Kiwanuka Review
PROS
- Beautiful visuals
- Great music
- Elegant and simple puzzle mechanic
CONS
- Repetitive solutions
- Frustrating difficulty spikes
VERDICT
Though it eventually outstays its welcome, Kiwanuka is a stylish game with an neat hook and elegant puzzles.
- Full Review
- App Store Info
Kiwanuka's title screen, with its beautiful geometric visual design and psychedelic soundtrack, sets the tone for the levels to follow. What isn’t immediately apparent is that this charming puzzler is built on a single, elegant gameplay mechanic that perhaps doesn't offer enough depth to support the weight of an entire game.
Cast in the role of a tiny wizard, you must use your magic to escort a host of followers across a series of 2D levels. Touching anywhere on the screen produces a stream of lightning from your staff. This power can be used to direct your group through the world by pointing it towards the ground. More impressively, however, the staff also allows you to form towers of people from the following crowd.

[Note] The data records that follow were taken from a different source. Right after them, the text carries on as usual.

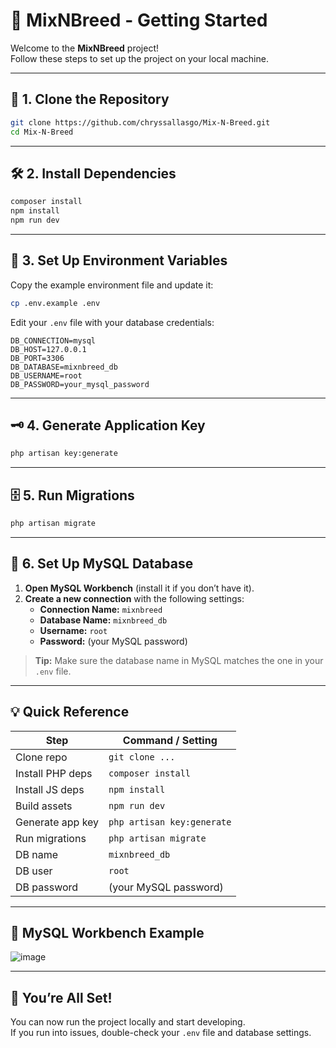 # 🐶 MixNBreed - Getting Started

Welcome to the **MixNBreed** project!  
Follow these steps to set up the project on your local machine.

---

## 🚀 1. Clone the Repository

```bash
git clone https://github.com/chryssallasgo/Mix-N-Breed.git
cd Mix-N-Breed
```

---

## 🛠️ 2. Install Dependencies

```bash
composer install
npm install
npm run dev
```

---

## 🔑 3. Set Up Environment Variables

Copy the example environment file and update it:

```bash
cp .env.example .env
```

Edit your `.env` file with your database credentials:

```env
DB_CONNECTION=mysql
DB_HOST=127.0.0.1
DB_PORT=3306
DB_DATABASE=mixnbreed_db
DB_USERNAME=root
DB_PASSWORD=your_mysql_password
```

---

## 🗝️ 4. Generate Application Key

```bash
php artisan key:generate
```

---

## 🗄️ 5. Run Migrations

```bash
php artisan migrate
```

---

## 🐬 6. Set Up MySQL Database

1. **Open MySQL Workbench** (install it if you don’t have it).
2. **Create a new connection** with the following settings:
    - **Connection Name:** `mixnbreed`
    - **Database Name:** `mixnbreed_db`
    - **Username:** `root`
    - **Password:** (your MySQL password)

> **Tip:** Make sure the database name in MySQL matches the one in your `.env` file.

---

## 💡 Quick Reference

| Step                | Command / Setting                                 |
|---------------------|---------------------------------------------------|
| Clone repo          | `git clone ...`                                   |
| Install PHP deps    | `composer install`                                |
| Install JS deps     | `npm install`                                     |
| Build assets        | `npm run dev`                                     |
| Generate app key    | `php artisan key:generate`                        |
| Run migrations      | `php artisan migrate`                             |
| DB name             | `mixnbreed_db`                                    |
| DB user             | `root`                                            |
| DB password         | (your MySQL password)                             |

---

## 📸 MySQL Workbench Example

![image](https://github.com/user-attachments/assets/64e62d0f-4865-4ab8-b276-cbf293877a14)

---

## 🎉 You’re All Set!

You can now run the project locally and start developing.  
If you run into issues, double-check your `.env` file and database settings.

These towers of people are the solution to most of Kiwanuka’s problems. Once erected, these human constructions can be toppled in either direction. They will pivot around the lowermost member, spinning until the uppermost member of the tower connects with another surface to form a bridge, or collides with a magical rock and is broken apart.
At first, navigating the world making by rods of disciples is a wonderful feeling. Realising you need to swing your tower in the opposite direction to the one you intended, and watching as the people pole connects with that final platform makes you feel like a genius.
Unfortunately, as Kiwanuka progresses, you realise that the puzzles are fairly one note. You get into a groovy: swing through a gap, swing the tower backwards, rinse, and repeat. It all too quickly becomes a bit monotonous.
When the game does introduce new obstacles - such as rapidly moving blocks that break your tower apart - they feel slightly unbalanced with the core of the game, creating steep difficulty spikes. Once you hit the first wall - or simply grow weary of all the swinging - you might find yourself abandoning the game altogether.
For the most part, however, Kiwanuka is a novel and inventive puzzler which drenched in charm. Its audio and visual design will suck you in, while its people-powered puzzles should keep you enthralled for a good few hours.